Interview: Alessandro Simonetti

President’s in conversation with Alessandro Simonetti, our artist-in-residence for SS16.

How’d you get your start as an artist? 

I’ve been immersed in the visual world since I was a child. I spent part of my youth in Rome in the early 1980’s and have vivid memories of the raw scene that was the Trastevere in those years. Photographers and artists of all sorts hung out at our place. I was exposed to drawing quite early – it wasn’t until later that I got into photography, but remember handling cameras since I was really young. I studied art and can say that at about 16, I really started to shoot what I liked. At first it was in a really naive way, but compared to my mates at art school, it was much more deliberate.


You’ve been a New Yorker for a few years now, right? How has the city treated you? 

New York is still the place where I envision myself living for a while. Despite the fact that everything has shifted from the streets to online – it doesn’t really matter where you operate from at this point – the city is still generating so many interesting possibilities. Many things I’ve done here or people I’ve met could hardly have happened in my home country but NYC is a bitch.
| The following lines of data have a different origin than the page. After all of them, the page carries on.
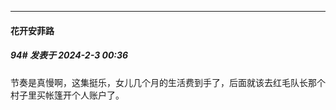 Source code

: 
*****

####  花开安菲路  
##### 94#       发表于 2024-2-3 00:36

节奏是真慢啊，这集挺乐，女儿几个月的生活费到手了，后面就该去红毛队长那个村子里买帐篷开个人账户了。

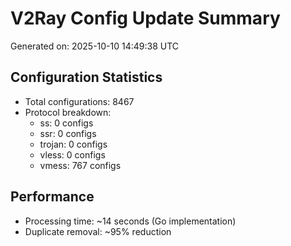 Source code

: # V2Ray Config Update Summary
Generated on: 2025-10-10 14:49:38 UTC

## Configuration Statistics
- Total configurations: 8467
- Protocol breakdown:
  - ss: 0 configs
  - ssr: 0 configs
  - trojan: 0 configs
  - vless: 0 configs
  - vmess: 767 configs

## Performance
- Processing time: ~14 seconds (Go implementation)
- Duplicate removal: ~95% reduction
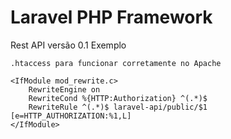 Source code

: # Laravel PHP Framework

Rest API versão 0.1 Exemplo

    .htaccess para funcionar corretamente no Apache

    <IfModule mod_rewrite.c>
        RewriteEngine on
        RewriteCond %{HTTP:Authorization} ^(.*)$
        RewriteRule ^(.*)$ laravel-api/public/$1 [e=HTTP_AUTHORIZATION:%1,L]
    </IfModule>
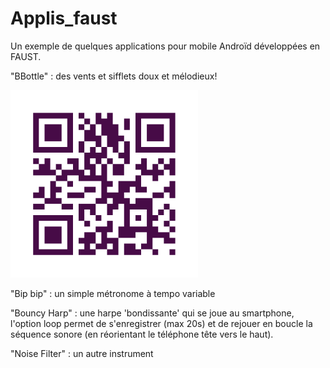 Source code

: # Applis_faust

Un exemple de quelques applications pour mobile Androïd développées en FAUST.

"BBottle" : des vents et sifflets doux et mélodieux!

![alt text](https://github.com/erabi/Applis_faust/blob/master/img/Unitag_QRCode_BBottle.png "BBottle pour Android")

"Bip bip" : un simple métronome à tempo variable

"Bouncy Harp" : une harpe 'bondissante' qui se joue au smartphone, l'option loop permet de s'enregistrer (max 20s) et de rejouer en boucle la séquence sonore (en réorientant le téléphone tête vers le haut).

"Noise Filter" : un autre instrument
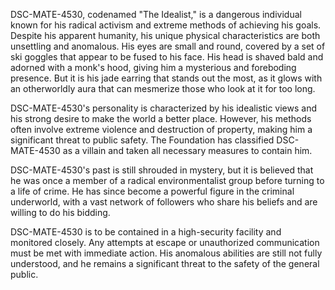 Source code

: DSC-MATE-4530, codenamed "The Idealist," is a dangerous individual known for his radical activism and extreme methods of achieving his goals. Despite his apparent humanity, his unique physical characteristics are both unsettling and anomalous. His eyes are small and round, covered by a set of ski goggles that appear to be fused to his face. His head is shaved bald and adorned with a monk's hood, giving him a mysterious and foreboding presence. But it is his jade earring that stands out the most, as it glows with an otherworldly aura that can mesmerize those who look at it for too long.

DSC-MATE-4530's personality is characterized by his idealistic views and his strong desire to make the world a better place. However, his methods often involve extreme violence and destruction of property, making him a significant threat to public safety. The Foundation has classified DSC-MATE-4530 as a villain and taken all necessary measures to contain him.

DSC-MATE-4530's past is still shrouded in mystery, but it is believed that he was once a member of a radical environmentalist group before turning to a life of crime. He has since become a powerful figure in the criminal underworld, with a vast network of followers who share his beliefs and are willing to do his bidding.

DSC-MATE-4530 is to be contained in a high-security facility and monitored closely. Any attempts at escape or unauthorized communication must be met with immediate action. His anomalous abilities are still not fully understood, and he remains a significant threat to the safety of the general public.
You’re quite well-known for documenting subcultures around the world. How did that become something you focused on? 

I started to shoot what I was surrounded by, so at the beginning it was mostly hard core graffiti activities on trains, my skater mates (probably a dozen kids), and any kind of music that was coming from squats. These were the hidden aspects of subcultures that I lived in first person – they were reclusive aspects of society, and so even when self hidden, they still intrigue me as a choice of subject. A horserace in Kingston, Jamaica, underground fetish meetings in the U.S., and fighters in Senegal are all subjects I’ve shot that aren’t necessary related to a subculture in the way we think about the the Punk Scene, but aren’t necessary under any spotlight. That’s when I find it interesting. There’s a common thread in all my work, and its a sort of anthropological – not academic – interest in certain kind of people and behaviors in society.

Over time, I’ve stepped away from the sensationalism of documentary photography and the necessity of ‘explaining’ through images, and instead find myself getting closer to subjects. This is to the point that I decontextualize the subject itself, and am not concerned with relating the image to a concrete reference.
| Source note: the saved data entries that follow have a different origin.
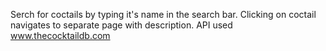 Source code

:Serch for coctails by typing it's name in the search bar. Clicking on coctail navigates to separate page with description.
API used www.thecocktaildb.com
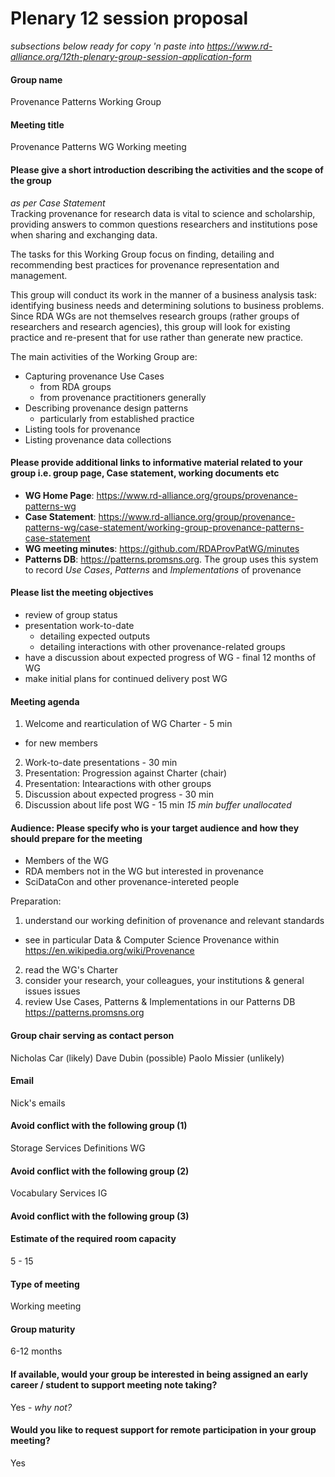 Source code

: # Plenary 12 session proposal

*subsections below ready for copy 'n paste into <https://www.rd-alliance.org/12th-plenary-group-session-application-form>*


#### Group name
Provenance Patterns Working Group  


#### Meeting title
Provenance Patterns WG Working meeting


#### Please give a short introduction describing the activities and the scope of the group
*as per Case Statement*  
Tracking provenance for research data is vital to science and scholarship, providing answers to common questions researchers and institutions pose when sharing and exchanging data.

The tasks for this Working Group focus on finding, detailing and recommending best practices for provenance representation and management.

This group will conduct its work in the manner of a business analysis task: identifying business needs and determining solutions to business problems. Since RDA WGs are not themselves research groups (rather groups of researchers and research agencies), this group will look for existing practice and re-present that for use rather than generate new practice.

The main activities of the Working Group are:

* Capturing provenance Use Cases
  * from RDA groups
  * from provenance practitioners generally
* Describing provenance design patterns
  * particularly from established practice
* Listing tools for provenance
* Listing provenance data collections


#### Please provide additional links to informative material related to your group i.e. group page, Case statement, working documents etc
* **WG Home Page**: <https://www.rd-alliance.org/groups/provenance-patterns-wg>
* **Case Statement**: <https://www.rd-alliance.org/group/provenance-patterns-wg/case-statement/working-group-provenance-patterns-case-statement>
* **WG meeting minutes**: <https://github.com/RDAProvPatWG/minutes>
* **Patterns DB**: <https://patterns.promsns.org>. The group uses this system to record *Use Cases*, *Patterns* and *Implementations* of provenance


#### Please list the meeting objectives
  * review of group status
  * presentation work-to-date
    * detailing expected outputs
    * detailing interactions with other provenance-related groups
  * have a discussion about expected progress of WG - final 12 months of WG
  * make initial plans for continued delivery post WG


#### Meeting agenda
1. Welcome and rearticulation of WG Charter - 5 min
  * for new members
2. Work-to-date presentations - 30 min
  1. Presentation: Progression against Charter (chair)
  2. Presentation: Intearactions with other groups
3. Discussion about expected progress - 30 min
4. Discussion about life post WG - 15 min
*15 min buffer unallocated*


#### Audience: Please specify who is your target audience and how they should prepare for the meeting
* Members of the WG
* RDA members not in the WG but interested in provenance
* SciDataCon and other provenance-intereted people

Preparation:
 1. understand our working definition of provenance and relevant standards
   * see in particular Data & Computer Science Provenance within <https://en.wikipedia.org/wiki/Provenance>
 2. read the WG's Charter
 3. consider your research, your colleagues, your institutions & general issues issues
 4. review Use Cases, Patterns & Implementations in our Patterns DB <https://patterns.promsns.org> 


#### Group chair serving as contact person
Nicholas Car (likely)
Dave Dubin (possible)
Paolo Missier (unlikely)

#### Email
Nick's emails

#### Avoid conflict with the following group (1)
Storage Services Definitions WG

#### Avoid conflict with the following group (2)
Vocabulary Services IG

#### Avoid conflict with the following group (3)

#### Estimate of the required room capacity 
5 - 15

#### Type of meeting
Working meeting

#### Group maturity
6-12 months

#### If available, would your group be interested in being assigned an early career / student to support meeting note taking?
Yes - *why not?*

#### Would you like to request support for remote participation in your group meeting?
Yes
Tell us about the photo of yours President’s selected for their permanent collection. 

That image is from a negative of my early time in the USA in 2006. I was in L.A. for a story on weapons, and this was shot in Venice Beach.

I was captivated by how the kid playing handball was surrounded only by geometric cross-sections offset by greyscale and numbers. The numbers themselves are in turn dived into sections as stencils. The four blocks remind me of the iconic logo of Black Flag, designed by Raymond Pettibon.
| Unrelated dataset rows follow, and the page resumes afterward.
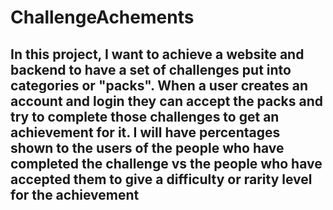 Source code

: # ChallengeAchements

<h2>In this project, I want to achieve a website and backend to have a set of challenges put into categories or "packs". When a user creates an account and login they can accept the packs and try to complete those challenges to get an achievement for it. I will have percentages shown to the users of the people who have completed the challenge vs the people who have accepted them to give a difficulty or rarity level for the achievement</h2>
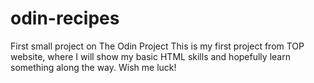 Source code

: # odin-recipes
First small project on The Odin Project
This is my first project from TOP website, where I will show my basic HTML skills and hopefully learn something along the way.
Wish me luck! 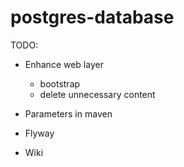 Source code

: # postgres-database

TODO:
 - Enhance web layer
   - bootstrap
   - delete unnecessary content

 - Parameters in maven
 - Flyway
 - Wiki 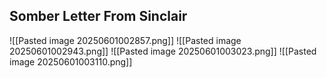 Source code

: 
Somber Letter From Sinclair
---
![[Pasted image 20250601002857.png]]
![[Pasted image 20250601002943.png]]
![[Pasted image 20250601003023.png]]
![[Pasted image 20250601003110.png]] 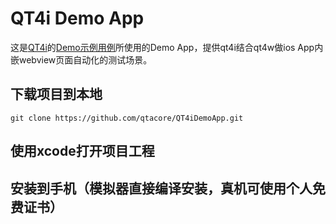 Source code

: # QT4i Demo App

这是[QT4i](https://github.com/Tencent/qt4i)的[Demo示例用例](https://github.com/qtacore/QT4iDemoProj)所使用的Demo App，提供qt4i结合qt4w做ios App内嵌webview页面自动化的测试场景。

## 下载项目到本地

    git clone https://github.com/qtacore/QT4iDemoApp.git

## 使用xcode打开项目工程

## 安装到手机（模拟器直接编译安装，真机可使用个人免费证书）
I submitted a few images when President’s asked me to think of a subject that not only would work as an advertisement of the brand and personal collection, but would also work as a print on a T-shirt.


What do you consider your most essential tools as an artist? 

Artists have always been a reflection of their times, but if in the past we were be able to categorize an aesthetic in decades (60s, 70s, 80s, now 90s…), I feel that nowadays languages and trends last six months. Everything is digested so fast that an artist’s responsibility to read and representing his time has really become quite a challenge! I would say consistency is a good tool for an artist today.

Do you have any style icons?

My dad and Joe Strummer.


Do you think anything about your style – personal or artistic – is particularly Italian?

As Italian, I probably wouldn’t be able to see it. Still, I believe being raised in a country where every corner speaks of history, one is ingrained with valuable aesthetics. I don’t know if my origins are reflected in my style. You tell me…

What is it about President’s that resonates with you and your style?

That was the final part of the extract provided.